Today, more than ever, given current interest in reworking and drawing from sections of the Christian monastic tradition (given expression in so-called “new monasticism(s)”) the assumption that the medieval turn to interiority implied the privatisation of spirituality” is one of a number of issues that needs to be questioned and rethought.
For me, Christian community (be it “neo monasticism” or “churches” more generally) is always one consequence of a collective participation in the missio Dei. God’s redemptive work is always prior. Therefore neo monastic “communities…exist [primarily] for the sake of witness to Jesus Christ who is the life and hope of the world.”[ii] “New monasticism exists to sustain knowledge of the gospel of the kingdom that was proclaimed, embodied, and accomplished in Jesus Christ.” [iii] New monasticism must therefore, first and foremost, be a bearer of good news, an embodying of a new way of being and becoming fully human (i.e. Christ-likeness) in relation to God, self, other human beings, and creation more generally.
[i] Sheldrake currently is pursuing interests in spirituality in the public life, theological hermeneutics and academic spirituality, and cathedrals as theological/spiritual texts.
[ii] Jonathan R. Wilson in his introduction to School(s) of Conversion: 12 Marks of a New Monasticism, Cascade Books, Feb. 2005, p.2
[iii] School(s) of Conversion: 12 Marks of a New Monasticism, Cascade Books, Feb. 2005, p.2. See also Jonathan R. Wilson, Living Faithfully in a Fragmented World: Lessons for the Church from MacIntyre’s After Virtue, Harrisburg: Trinity Press International, 1997.
Sheldrake writes, “The missio Dei (mission of God), is the divine activity of self-disclosure in creation, salvation history and Incarnation, drawing all things into the limitless embrace of God's unifying love. The life of discipleship is to participate ever more deeply in this missio Dei through a faithful following of the way of Jesus, the bearer and expression of God's mission. For this reason, the biblical notions of mission and discipleship are at the core of the Christian life [and what it might mean to express new derivatives of monasticism]…”
Jesuit, the late “Michel de Certeau, [i] and David Tracy write that mystics [read also, “monastics”], like the mad, represent a kind of otherness on the social and religious margins.” In my view, so-called new monasticism needs to position itself as a very marginal enterprise, one that lives deeply and lovingly particularly for all who likewise are marginalised and excluded. It needs to be a vital and active conduit for God’s shalom. A new monasticism that does not have at its core the partnering of God in his missio Dei, and the re-integration of the inner life and its outer dimension seems too me to take the risky path of living out of a superficial understanding of monasticism. New Monasticism, like some historical streams of Christian monasticism must be both “mystical” (i.e. contemplative) and prophetic (leading to and engaged in “transformative practice”).

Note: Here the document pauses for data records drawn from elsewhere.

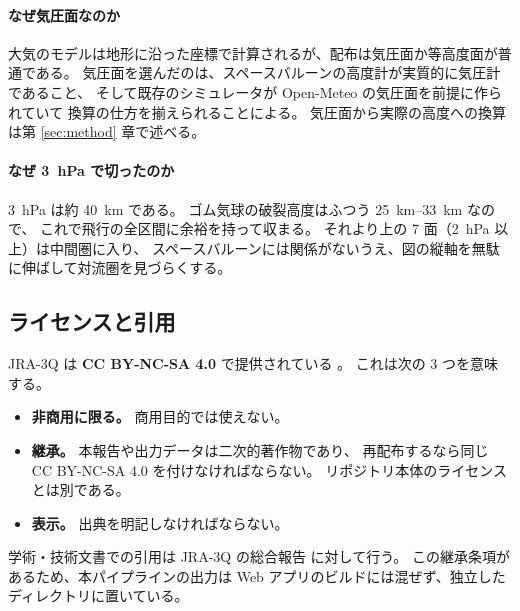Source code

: \paragraph{なぜ気圧面なのか}
大気のモデルは地形に沿った座標で計算されるが、配布は気圧面か等高度面が普通である。
気圧面を選んだのは、スペースバルーンの高度計が実質的に気圧計であること、
そして既存のシミュレータが Open-Meteo の気圧面を前提に作られていて
換算の仕方を揃えられることによる。
気圧面から実際の高度への換算は第 \ref{sec:method} 章で述べる。

\paragraph{なぜ \SI{3}{\hecto\pascal} で切ったのか}
\SI{3}{\hecto\pascal} は約 \SI{40}{\kilo\metre} である。
ゴム気球の破裂高度はふつう \SIrange{25}{33}{\kilo\metre} なので、
これで飛行の全区間に余裕を持って収まる。
それより上の 7 面（\SI{2}{\hecto\pascal} 以上）は中間圏に入り、
スペースバルーンには関係がないうえ、図の縦軸を無駄に伸ばして対流圏を見づらくする。

\subsection{ライセンスと引用}

JRA-3Q は \textbf{CC BY-NC-SA 4.0} で提供されている \citep{gdex_d640000}。
これは次の 3 つを意味する。

\begin{itemize}
  \item \textbf{非商用に限る。} 商用目的では使えない。
  \item \textbf{継承。} 本報告や出力データは二次的著作物であり、
        再配布するなら同じ CC BY-NC-SA 4.0 を付けなければならない。
        リポジトリ本体のライセンスとは別である。
  \item \textbf{表示。} 出典を明記しなければならない。
\end{itemize}

学術・技術文書での引用は JRA-3Q の総合報告 \citep{kosaka2024jra3q} に対して行う。
この継承条項があるため、本パイプラインの出力は
Web アプリのビルドには混ぜず、独立したディレクトリに置いている。
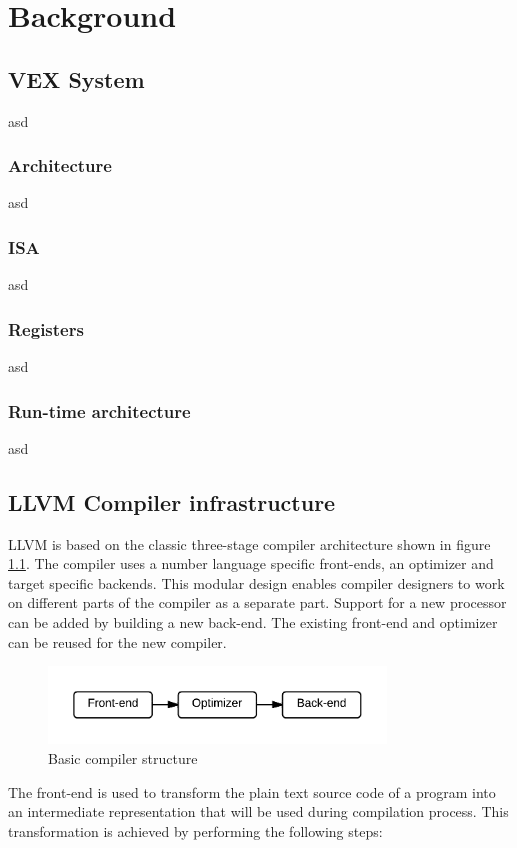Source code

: \chapter{Background}
\section{VEX System}
asd
\subsection{Architecture}
asd
\subsection{ISA}
asd
\subsection{Registers}
asd
\subsection{Run-time architecture}
asd

\section{LLVM Compiler infrastructure}
LLVM is based on the classic three-stage compiler architecture shown in figure \ref{fig:compiler_structure}. The compiler uses a number language specific front-ends, an optimizer and target specific backends. This modular design enables compiler designers to work on different parts of the compiler as a separate part. Support for a new processor can be added by building a new back-end. The existing front-end and optimizer can be reused for the new compiler.

\begin{figure}[ph!]
\centering
\includegraphics[width=0.8\textwidth]{2_background/img/Basic_compiler.png}
\caption{Basic compiler structure}
\label{fig:compiler_structure}
\end{figure}

The front-end is used to transform the plain text source code of a program into an intermediate representation that will be used during compilation process. This transformation is achieved by performing the following steps:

De Certeau sought to speak in a world in which society and intellectual discourse were no longer dominated by the Church. After examining various approaches to “being”, de Certeau settled for the idea of lived practice, a provocative presence-in-the-world expressed in the age-old tension between discipleship (following), and conversion (the fluidity and flexibility of discontinuous change). The church in all its forms is called to bear witness, to embody belief by following Jesus faithfully and consequently to allow itself to be continuously changed. “God's transformative self-disclosure in the event of Jesus Christ is continually to be re-expressed in the life of the community of disciples in every time and place.”
Christian Spirituality embodied in churches and new monastic communities, rather than representing a retreat from the world should in fact be a way of living Christologically, a way of living publicly in the power of the Spirit so that the story of Jesus Christ, his life-death-resurrection-ascension points to and enables a way of living for the sake of the world.

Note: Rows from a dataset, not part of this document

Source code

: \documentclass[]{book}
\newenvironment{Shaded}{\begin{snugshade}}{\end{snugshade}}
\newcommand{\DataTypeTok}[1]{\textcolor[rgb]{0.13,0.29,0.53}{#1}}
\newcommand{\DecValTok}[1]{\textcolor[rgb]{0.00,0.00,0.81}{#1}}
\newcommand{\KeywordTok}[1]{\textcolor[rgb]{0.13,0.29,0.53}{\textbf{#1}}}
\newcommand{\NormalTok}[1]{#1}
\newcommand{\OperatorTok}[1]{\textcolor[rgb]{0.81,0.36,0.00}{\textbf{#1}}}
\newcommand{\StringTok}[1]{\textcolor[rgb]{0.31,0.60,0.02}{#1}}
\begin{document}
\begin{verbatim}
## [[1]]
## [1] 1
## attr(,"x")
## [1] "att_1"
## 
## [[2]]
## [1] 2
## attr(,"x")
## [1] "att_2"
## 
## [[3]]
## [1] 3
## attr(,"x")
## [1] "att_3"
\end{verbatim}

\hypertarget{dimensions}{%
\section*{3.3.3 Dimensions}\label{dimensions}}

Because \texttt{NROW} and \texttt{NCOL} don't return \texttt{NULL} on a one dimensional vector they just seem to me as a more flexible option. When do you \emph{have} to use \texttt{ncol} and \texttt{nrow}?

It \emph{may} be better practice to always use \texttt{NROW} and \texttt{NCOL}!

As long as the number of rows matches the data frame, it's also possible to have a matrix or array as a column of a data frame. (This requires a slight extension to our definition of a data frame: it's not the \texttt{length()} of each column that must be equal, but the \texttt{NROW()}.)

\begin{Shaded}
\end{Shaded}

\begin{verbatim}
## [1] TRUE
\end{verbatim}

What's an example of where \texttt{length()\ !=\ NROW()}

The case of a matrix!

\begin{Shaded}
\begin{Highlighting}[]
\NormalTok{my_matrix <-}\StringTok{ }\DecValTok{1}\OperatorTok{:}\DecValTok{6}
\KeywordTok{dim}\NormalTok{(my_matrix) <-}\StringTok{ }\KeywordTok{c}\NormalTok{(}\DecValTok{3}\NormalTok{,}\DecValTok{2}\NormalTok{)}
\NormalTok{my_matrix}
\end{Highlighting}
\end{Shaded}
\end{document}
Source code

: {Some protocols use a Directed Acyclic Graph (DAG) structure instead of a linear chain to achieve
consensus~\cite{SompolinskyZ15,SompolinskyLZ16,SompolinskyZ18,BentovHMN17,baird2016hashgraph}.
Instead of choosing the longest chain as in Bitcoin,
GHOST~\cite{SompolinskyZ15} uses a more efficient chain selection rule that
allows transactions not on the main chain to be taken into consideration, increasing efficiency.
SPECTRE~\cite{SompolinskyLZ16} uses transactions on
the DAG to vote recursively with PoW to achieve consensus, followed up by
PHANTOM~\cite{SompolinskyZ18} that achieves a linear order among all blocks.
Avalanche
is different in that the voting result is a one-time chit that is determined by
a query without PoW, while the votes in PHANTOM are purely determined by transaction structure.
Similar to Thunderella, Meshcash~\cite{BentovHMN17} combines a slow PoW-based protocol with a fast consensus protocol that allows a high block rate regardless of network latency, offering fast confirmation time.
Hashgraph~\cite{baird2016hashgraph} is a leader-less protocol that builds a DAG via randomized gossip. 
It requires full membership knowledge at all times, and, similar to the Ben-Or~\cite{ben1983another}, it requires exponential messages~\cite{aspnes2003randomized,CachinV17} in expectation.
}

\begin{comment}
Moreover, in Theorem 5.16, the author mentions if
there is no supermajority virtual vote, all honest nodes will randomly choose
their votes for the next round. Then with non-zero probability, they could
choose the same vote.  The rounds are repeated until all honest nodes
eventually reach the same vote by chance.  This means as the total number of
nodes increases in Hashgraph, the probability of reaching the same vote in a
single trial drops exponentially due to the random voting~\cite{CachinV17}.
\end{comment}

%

There is more I want to say with regards to new monasticism, some of it critiques, some of it affirming (although with caveats attached), but that will have to wait for another day.
Meantime, I’d encourage you to print off a copy of Sheldrake’s essay, fill a nice warm bath, pour a glass of wine, and read it through the lens of new monasticism as both a way of contemplation and a way of love; contemplation and cruciform love expressed within intentional Christian community, and within the public sphere.
[i] See also Sheldrake’s excellent essay Unending Desire: De Certeau’s ‘Mystics,’ in The Way Supplement, Vol. 102.
I love the use that Lindisfarne influenced New Monastics make of the tidal nature of Holy Island (off the coast of Northumberland, England). With the Flow tide the island is cut off - a time for withdrawing to the cell and contemplative prayer. At the Ebb tide, you can leave the island by the causeway and it's time to work, witness and serve.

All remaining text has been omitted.